= Problem requirements =
Your response should consist of the records below, repeated exactly.

= Records =
+---+
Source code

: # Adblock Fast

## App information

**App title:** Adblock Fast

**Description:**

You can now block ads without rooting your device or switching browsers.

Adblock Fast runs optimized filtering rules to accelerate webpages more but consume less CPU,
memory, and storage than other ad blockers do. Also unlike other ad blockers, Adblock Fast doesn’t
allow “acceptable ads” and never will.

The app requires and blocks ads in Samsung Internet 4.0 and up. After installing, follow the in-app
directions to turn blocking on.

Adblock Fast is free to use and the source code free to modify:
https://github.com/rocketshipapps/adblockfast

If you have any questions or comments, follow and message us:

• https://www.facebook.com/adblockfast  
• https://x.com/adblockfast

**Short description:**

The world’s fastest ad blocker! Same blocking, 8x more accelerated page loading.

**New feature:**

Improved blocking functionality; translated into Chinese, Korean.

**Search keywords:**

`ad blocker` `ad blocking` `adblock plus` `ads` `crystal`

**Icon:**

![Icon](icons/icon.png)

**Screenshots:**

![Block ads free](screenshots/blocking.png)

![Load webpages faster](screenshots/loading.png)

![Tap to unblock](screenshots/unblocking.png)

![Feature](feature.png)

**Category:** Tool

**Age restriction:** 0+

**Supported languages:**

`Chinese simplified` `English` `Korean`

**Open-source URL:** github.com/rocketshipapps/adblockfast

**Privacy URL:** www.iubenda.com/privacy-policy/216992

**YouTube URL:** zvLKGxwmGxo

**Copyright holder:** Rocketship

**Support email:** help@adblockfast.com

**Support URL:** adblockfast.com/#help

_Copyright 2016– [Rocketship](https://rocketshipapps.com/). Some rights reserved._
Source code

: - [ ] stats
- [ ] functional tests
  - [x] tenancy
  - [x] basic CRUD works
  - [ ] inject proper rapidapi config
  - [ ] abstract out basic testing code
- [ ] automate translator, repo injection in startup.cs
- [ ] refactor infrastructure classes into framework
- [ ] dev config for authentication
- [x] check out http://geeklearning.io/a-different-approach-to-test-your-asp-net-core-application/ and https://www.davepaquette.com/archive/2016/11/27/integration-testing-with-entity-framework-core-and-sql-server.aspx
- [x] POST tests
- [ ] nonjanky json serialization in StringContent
+---+
= Solution to this task =
Source code

: # Adblock Fast

## App information

**App title:** Adblock Fast

**Description:**

You can now block ads without rooting your device or switching browsers.

Adblock Fast runs optimized filtering rules to accelerate webpages more but consume less CPU,
memory, and storage than other ad blockers do. Also unlike other ad blockers, Adblock Fast doesn’t
allow “acceptable ads” and never will.

The app requires and blocks ads in Samsung Internet 4.0 and up. After installing, follow the in-app
directions to turn blocking on.

Adblock Fast is free to use and the source code free to modify:
https://github.com/rocketshipapps/adblockfast

If you have any questions or comments, follow and message us:

• https://www.facebook.com/adblockfast  
• https://x.com/adblockfast

**Short description:**

The world’s fastest ad blocker! Same blocking, 8x more accelerated page loading.

**New feature:**

Improved blocking functionality; translated into Chinese, Korean.

**Search keywords:**

`ad blocker` `ad blocking` `adblock plus` `ads` `crystal`

**Icon:**

![Icon](icons/icon.png)

**Screenshots:**

![Block ads free](screenshots/blocking.png)

![Load webpages faster](screenshots/loading.png)

![Tap to unblock](screenshots/unblocking.png)

![Feature](feature.png)

**Category:** Tool

**Age restriction:** 0+

**Supported languages:**

`Chinese simplified` `English` `Korean`

**Open-source URL:** github.com/rocketshipapps/adblockfast

**Privacy URL:** www.iubenda.com/privacy-policy/216992

**YouTube URL:** zvLKGxwmGxo

**Copyright holder:** Rocketship

**Support email:** help@adblockfast.com

**Support URL:** adblockfast.com/#help

_Copyright 2016– [Rocketship](https://rocketshipapps.com/). Some rights reserved._
Source code

: - [ ] stats
- [ ] functional tests
  - [x] tenancy
  - [x] basic CRUD works
  - [ ] inject proper rapidapi config
  - [ ] abstract out basic testing code
- [ ] automate translator, repo injection in startup.cs
- [ ] refactor infrastructure classes into framework
- [ ] dev config for authentication
- [x] check out http://geeklearning.io/a-different-approach-to-test-your-asp-net-core-application/ and https://www.davepaquette.com/archive/2016/11/27/integration-testing-with-entity-framework-core-and-sql-server.aspx
- [x] POST tests
- [ ] nonjanky json serialization in StringContent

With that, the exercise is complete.